Prompt. Copy exactly the lines of the material below, starting with the first and including the line that holds "The particle slowly".

Material shown.
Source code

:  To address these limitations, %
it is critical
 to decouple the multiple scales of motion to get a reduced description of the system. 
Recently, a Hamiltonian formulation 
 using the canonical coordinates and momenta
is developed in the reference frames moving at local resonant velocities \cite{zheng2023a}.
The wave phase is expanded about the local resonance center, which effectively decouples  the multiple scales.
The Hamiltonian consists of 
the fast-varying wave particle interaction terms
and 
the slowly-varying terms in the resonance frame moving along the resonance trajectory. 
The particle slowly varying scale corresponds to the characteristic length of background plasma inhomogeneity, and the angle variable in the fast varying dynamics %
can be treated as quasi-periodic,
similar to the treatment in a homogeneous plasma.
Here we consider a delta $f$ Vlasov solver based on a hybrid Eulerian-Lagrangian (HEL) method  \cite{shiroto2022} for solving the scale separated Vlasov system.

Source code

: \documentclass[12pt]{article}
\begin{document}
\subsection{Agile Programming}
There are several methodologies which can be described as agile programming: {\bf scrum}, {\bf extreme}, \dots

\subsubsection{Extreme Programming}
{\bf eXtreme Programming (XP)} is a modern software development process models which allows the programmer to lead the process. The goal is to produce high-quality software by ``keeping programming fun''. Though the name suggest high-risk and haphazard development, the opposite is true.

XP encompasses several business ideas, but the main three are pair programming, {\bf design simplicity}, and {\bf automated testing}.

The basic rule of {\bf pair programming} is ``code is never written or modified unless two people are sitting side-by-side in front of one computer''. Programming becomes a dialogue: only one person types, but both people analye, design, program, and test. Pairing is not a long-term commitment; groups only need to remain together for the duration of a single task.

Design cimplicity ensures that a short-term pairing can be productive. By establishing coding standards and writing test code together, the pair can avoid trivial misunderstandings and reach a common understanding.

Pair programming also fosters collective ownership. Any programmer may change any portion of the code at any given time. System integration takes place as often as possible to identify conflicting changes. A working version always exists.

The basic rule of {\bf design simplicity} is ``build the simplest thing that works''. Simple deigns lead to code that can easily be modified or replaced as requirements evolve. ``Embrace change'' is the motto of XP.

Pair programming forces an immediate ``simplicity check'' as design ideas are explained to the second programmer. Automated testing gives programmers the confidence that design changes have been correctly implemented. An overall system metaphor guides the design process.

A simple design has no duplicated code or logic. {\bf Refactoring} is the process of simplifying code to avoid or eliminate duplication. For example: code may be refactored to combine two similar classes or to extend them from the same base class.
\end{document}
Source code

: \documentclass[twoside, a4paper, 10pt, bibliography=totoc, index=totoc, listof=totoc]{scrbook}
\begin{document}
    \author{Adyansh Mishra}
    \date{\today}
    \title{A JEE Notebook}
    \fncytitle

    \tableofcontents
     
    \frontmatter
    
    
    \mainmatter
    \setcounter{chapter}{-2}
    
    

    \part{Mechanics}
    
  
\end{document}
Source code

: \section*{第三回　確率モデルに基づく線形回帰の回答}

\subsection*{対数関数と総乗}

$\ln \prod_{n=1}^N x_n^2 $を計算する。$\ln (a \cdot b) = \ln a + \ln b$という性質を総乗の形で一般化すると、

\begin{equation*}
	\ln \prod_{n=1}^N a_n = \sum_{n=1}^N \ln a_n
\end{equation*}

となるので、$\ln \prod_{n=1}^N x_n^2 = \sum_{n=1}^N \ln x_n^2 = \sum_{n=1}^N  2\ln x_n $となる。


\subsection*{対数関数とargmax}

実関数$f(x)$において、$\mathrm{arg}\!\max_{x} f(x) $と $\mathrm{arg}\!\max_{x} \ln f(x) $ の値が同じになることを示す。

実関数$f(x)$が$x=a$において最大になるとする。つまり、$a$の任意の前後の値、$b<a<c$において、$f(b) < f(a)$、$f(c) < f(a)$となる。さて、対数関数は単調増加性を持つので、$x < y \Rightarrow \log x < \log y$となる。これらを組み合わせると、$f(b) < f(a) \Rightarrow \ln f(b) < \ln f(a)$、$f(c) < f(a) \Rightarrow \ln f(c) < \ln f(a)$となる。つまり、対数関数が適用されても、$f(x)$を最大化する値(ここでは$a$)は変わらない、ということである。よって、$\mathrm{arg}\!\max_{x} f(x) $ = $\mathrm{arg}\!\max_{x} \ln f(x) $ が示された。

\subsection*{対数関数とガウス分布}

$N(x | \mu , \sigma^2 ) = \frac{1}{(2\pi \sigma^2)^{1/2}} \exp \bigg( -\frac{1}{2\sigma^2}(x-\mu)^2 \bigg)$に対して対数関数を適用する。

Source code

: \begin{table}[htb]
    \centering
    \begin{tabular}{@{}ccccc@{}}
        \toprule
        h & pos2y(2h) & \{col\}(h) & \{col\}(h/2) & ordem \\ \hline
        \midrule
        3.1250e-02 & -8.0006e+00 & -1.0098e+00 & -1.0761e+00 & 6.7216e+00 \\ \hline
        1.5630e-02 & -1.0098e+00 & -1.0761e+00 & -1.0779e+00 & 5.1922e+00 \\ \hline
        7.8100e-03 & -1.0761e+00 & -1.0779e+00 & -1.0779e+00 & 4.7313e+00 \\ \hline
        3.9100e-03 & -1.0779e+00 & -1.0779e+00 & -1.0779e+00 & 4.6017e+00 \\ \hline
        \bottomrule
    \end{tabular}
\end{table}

Exercise result.
Source code

:  To address these limitations, %
it is critical
 to decouple the multiple scales of motion to get a reduced description of the system. 
Recently, a Hamiltonian formulation 
 using the canonical coordinates and momenta
is developed in the reference frames moving at local resonant velocities \cite{zheng2023a}.
The wave phase is expanded about the local resonance center, which effectively decouples  the multiple scales.
The Hamiltonian consists of 
the fast-varying wave particle interaction terms
and 
the slowly-varying terms in the resonance frame moving along the resonance trajectory. 
The particle slowly varying scale corresponds to the characteristic length of background plasma inhomogeneity, and the angle variable in the fast varying dynamics %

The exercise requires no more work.